12 Angry Men

Email has brought much simplicity and speed to communications. Many of us are doing much, if not all, of our correspondence by email.  Easy and fast, email permits directors of for-profit and not-for-profit corporations alike to conduct business in an efficient manner between meetings. Or does it?  Be aware that even in this age of electronic everything, directors of North Carolina corporations still may take action in only one of two ways: at a meeting or by unanimous written consent.  Although technology and email may simplify these ways of acting, they cannot shortcut them.

Many of us who serve on nonprofit boards have received emails, soliciting our vote on some urgent matter that must be dealt with before the next regularly scheduled meeting. If a majority of the board members reply affirmatively to the issue, it is considered passed. Unfortunately, many of those “votes” are not valid.
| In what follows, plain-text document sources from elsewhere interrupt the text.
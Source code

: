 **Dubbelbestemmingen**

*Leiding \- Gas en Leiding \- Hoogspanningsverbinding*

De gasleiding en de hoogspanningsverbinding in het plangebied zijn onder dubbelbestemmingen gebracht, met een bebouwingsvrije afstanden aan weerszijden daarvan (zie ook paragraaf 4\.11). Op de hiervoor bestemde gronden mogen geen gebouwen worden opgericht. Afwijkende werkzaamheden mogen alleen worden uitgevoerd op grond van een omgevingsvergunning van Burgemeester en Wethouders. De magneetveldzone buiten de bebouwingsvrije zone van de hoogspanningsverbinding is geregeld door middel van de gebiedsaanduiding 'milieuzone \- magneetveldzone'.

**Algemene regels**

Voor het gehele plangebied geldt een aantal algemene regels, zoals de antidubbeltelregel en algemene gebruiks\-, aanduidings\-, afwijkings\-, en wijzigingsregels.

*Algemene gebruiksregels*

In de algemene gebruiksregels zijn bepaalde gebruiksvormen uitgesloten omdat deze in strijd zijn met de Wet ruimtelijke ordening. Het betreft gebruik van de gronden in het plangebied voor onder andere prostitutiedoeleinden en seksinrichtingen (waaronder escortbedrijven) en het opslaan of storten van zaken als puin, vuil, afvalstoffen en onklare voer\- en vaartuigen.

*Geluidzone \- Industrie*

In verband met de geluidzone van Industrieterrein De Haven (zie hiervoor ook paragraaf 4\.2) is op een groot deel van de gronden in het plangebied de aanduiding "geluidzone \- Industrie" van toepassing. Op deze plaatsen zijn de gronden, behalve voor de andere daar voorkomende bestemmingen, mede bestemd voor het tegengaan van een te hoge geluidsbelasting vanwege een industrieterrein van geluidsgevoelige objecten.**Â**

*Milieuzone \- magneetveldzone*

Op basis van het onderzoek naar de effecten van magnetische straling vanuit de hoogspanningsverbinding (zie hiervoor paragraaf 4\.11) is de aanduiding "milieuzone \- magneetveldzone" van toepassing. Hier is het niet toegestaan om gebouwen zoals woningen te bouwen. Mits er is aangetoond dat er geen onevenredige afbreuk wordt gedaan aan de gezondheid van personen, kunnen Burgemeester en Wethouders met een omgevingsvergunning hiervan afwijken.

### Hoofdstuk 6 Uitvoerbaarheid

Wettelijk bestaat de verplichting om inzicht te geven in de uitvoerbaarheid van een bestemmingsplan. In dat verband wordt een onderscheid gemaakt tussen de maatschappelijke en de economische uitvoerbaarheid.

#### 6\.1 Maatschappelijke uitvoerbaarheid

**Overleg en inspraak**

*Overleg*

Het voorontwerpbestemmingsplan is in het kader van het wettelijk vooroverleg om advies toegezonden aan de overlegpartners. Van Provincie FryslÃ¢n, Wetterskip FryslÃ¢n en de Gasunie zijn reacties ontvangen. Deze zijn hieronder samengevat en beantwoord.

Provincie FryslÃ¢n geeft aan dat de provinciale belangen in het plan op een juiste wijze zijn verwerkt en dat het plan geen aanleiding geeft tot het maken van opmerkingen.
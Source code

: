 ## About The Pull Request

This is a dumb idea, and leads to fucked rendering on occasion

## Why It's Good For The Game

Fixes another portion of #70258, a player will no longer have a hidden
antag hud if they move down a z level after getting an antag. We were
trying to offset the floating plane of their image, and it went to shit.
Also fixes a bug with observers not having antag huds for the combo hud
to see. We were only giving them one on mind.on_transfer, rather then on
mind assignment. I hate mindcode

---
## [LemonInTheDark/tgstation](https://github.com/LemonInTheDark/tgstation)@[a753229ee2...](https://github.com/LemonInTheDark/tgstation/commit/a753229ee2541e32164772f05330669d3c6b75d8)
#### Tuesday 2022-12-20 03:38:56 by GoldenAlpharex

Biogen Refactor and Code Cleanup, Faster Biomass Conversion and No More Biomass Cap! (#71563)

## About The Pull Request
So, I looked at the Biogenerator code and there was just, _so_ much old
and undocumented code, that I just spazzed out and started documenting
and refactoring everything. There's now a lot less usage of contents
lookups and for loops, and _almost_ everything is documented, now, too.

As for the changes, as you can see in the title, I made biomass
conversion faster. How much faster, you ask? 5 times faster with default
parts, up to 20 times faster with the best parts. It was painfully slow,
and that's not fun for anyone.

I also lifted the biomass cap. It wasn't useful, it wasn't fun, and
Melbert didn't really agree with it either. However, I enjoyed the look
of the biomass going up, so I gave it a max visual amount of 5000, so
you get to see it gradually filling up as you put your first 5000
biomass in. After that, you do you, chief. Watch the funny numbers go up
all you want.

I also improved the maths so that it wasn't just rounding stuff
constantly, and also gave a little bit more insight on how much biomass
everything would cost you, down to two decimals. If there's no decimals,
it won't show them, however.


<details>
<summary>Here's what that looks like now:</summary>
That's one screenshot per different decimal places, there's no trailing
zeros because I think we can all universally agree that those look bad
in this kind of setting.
The North Carolina Business Corporation Act and Nonprofit Corporation Act are designed to encourage discussion and the free exchange of ideas among directors.  Remember the classic Sidney Lumet film, 12 Angry Men?  In that film, a single dissenting juror slowly managed to convince the other 11 jurors not to convict a man tried for murder.  The statutes recognize the value of robust debate and interchange. Directors may meet together in a single physical location or by a means of communication that permits all the participating directors to simultaneously hear each other. Directors who participate in a meeting with such a means of communication — whether by telephone conference or Skype or similar technology — are considered to be present in person at the meeting.

The need for a meeting and interchange is not necessary when all the directors are of like mind on an issue.  Hence, directors may take action on the issue by unanimous written consent.  Unanimous means unanimous.  All directors must sign the consent action.

So, is there a place for email in director actions? Yes. If the corporation’s articles or bylaws or an action of the board of directors permits it, a director’s consent to action taken without a meeting may be in electronic form and delivered by electronic means. If all the directors agree with the action, email responses from each director can operate as the written consent. The motion or action should be clearly stated and the email responses should unambiguously agree to the action. The motion or action may be an attachment to the email, which each director may print, sign and return. The email responses should be maintained with the corporation’s board minutes.

The next time you as a board member are asked to vote by email, remember the defendant whose life hung in the balance in 12 Angry Men and the lone persistent and persuasive juror. Make certain that your board fulfills its statutory responsibilities and acts unanimously. If not all directors favor or consent to the action, hold a meeting to address it. Each director may hear and consider the views of the other directors and the majority of them may act to approve the matter.